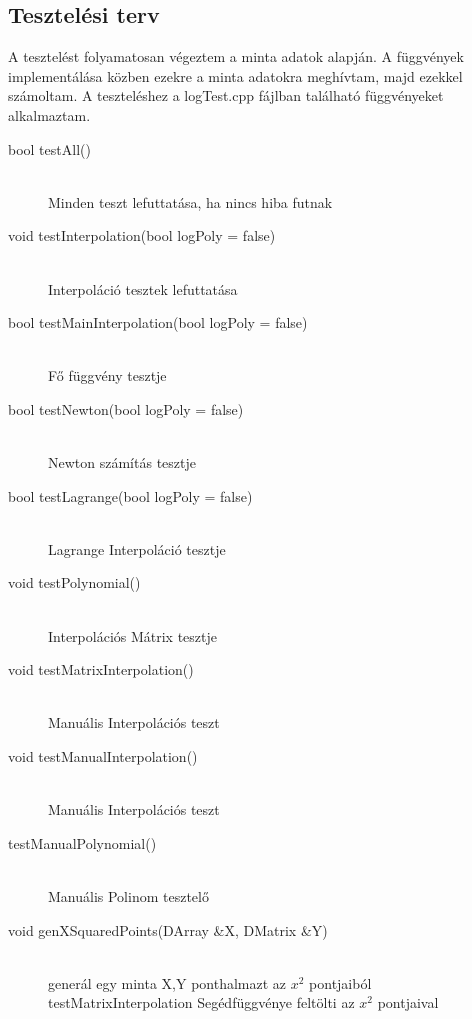 \subsection{Tesztelési terv}
	A tesztelést folyamatosan végeztem a minta adatok alapján. A függvények implementálása közben ezekre a minta adatokra meghívtam, majd ezekkel számoltam. A teszteléshez a logTest.cpp fájlban található függvényeket alkalmaztam. 
	\begin{description}
		\item[bool testAll()] \hfill \\ 
			Minden teszt lefuttatása, ha nincs hiba futnak
		\item[void testInterpolation(bool logPoly = false)] \hfill \\ 
			Interpoláció tesztek lefuttatása
		\item[bool testMainInterpolation(bool logPoly = false)] \hfill \\ 
			Fő függvény tesztje
		\item[bool testNewton(bool logPoly = false)] \hfill \\ 
			Newton számítás tesztje
		\item[bool testLagrange(bool logPoly = false)] \hfill \\ 
			Lagrange Interpoláció tesztje
		\item[void testPolynomial()] \hfill \\ 
			Interpolációs Mátrix tesztje
		\item[void testMatrixInterpolation()] \hfill \\ 
			Manuális Interpolációs teszt
		\item[void testManualInterpolation()] \hfill \\ 
			Manuális Interpolációs teszt

		\item[testManualPolynomial()] \hfill \\ 
			Manuális Polinom tesztelő 
		\item[void genXSquaredPoints(DArray \&X, DMatrix \&Y)] \hfill \\ 
			generál egy minta X,Y ponthalmazt az $x^{2}$ 
			pontjaiból
		testMatrixInterpolation Segédfüggvénye
		feltölti az $x^{2}$ pontjaival 
	\end{description}
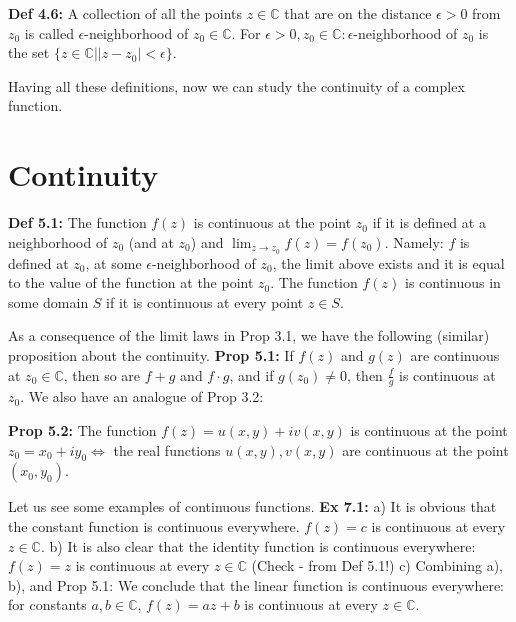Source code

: \documentclass{article}
\begin{document}
\textbf{Def 4.6:} A collection of all the points $z \in \mathbb{C}$ that are on the distance $\epsilon > 0$ from $z_0$ is called $\epsilon$-neighborhood of $z_0 \in \mathbb{C}$. For $\epsilon > 0, z_0 \in \mathbb{C}: \epsilon$-neighborhood of $z_0$ is the set $\{z \in \mathbb{C} | |z - z_0| < \epsilon\}$.

Having all these definitions, now we can study the continuity of a complex function.

\section{Continuity}
\textbf{Def 5.1:} The function $f(z)$ is continuous at the point $z_0$ if it is defined at a neighborhood of $z_0$ (and at $z_0$) and $\lim_{z\to z_0} f(z) = f(z_0)$.
Namely: $f$ is defined at $z_0$, at some $\epsilon$-neighborhood of $z_0$, the limit above exists and it is equal to the value of the function at the point $z_0$.
The function $f(z)$ is continuous in some domain $S$ if it is continuous at every point $z \in S$.

As a consequence of the limit laws in Prop 3.1, we have the following (similar) proposition about the continuity.
\textbf{Prop 5.1:} If $f(z)$ and $g(z)$ are continuous at $z_0 \in \mathbb{C}$, then so are $f+g$ and $f\cdot g$, and if $g(z_0) \neq 0$, then $\frac{f}{g}$ is continuous at $z_0$.
We also have an analogue of Prop 3.2:

\textbf{Prop 5.2:} The function $f(z) = u(x,y) + iv(x,y)$ is continuous at the point $z_0 = x_0 + iy_0 \iff$ the real functions $u(x,y), v(x,y)$ are continuous at the point $(x_0, y_0)$.

Let us see some examples of continuous functions.
\textbf{Ex 7.1:} a) It is obvious that the constant function is continuous everywhere. $f(z) = c$ is continuous at every $z \in \mathbb{C}$.
b) It is also clear that the identity function is continuous everywhere: $f(z) = z$ is continuous at every $z \in \mathbb{C}$ (Check - from Def 5.1!)
c) Combining a), b), and Prop 5.1: We conclude that the linear function is continuous everywhere: for constants $a, b \in \mathbb{C}$, $f(z) = az + b$ is continuous at every $z \in \mathbb{C}$.
\end{document}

Problem requirements ▸ Your answer must consist solely of the lines above between the line holding "As a consequence" and the line holding "Let us see some", inclusive, copied exactly.

The completed task ▸
As a consequence of the limit laws in Prop 3.1, we have the following (similar) proposition about the continuity.
\textbf{Prop 5.1:} If $f(z)$ and $g(z)$ are continuous at $z_0 \in \mathbb{C}$, then so are $f+g$ and $f\cdot g$, and if $g(z_0) \neq 0$, then $\frac{f}{g}$ is continuous at $z_0$.
We also have an analogue of Prop 3.2:

\textbf{Prop 5.2:} The function $f(z) = u(x,y) + iv(x,y)$ is continuous at the point $z_0 = x_0 + iy_0 \iff$ the real functions $u(x,y), v(x,y)$ are continuous at the point $(x_0, y_0)$.

Let us see some examples of continuous functions.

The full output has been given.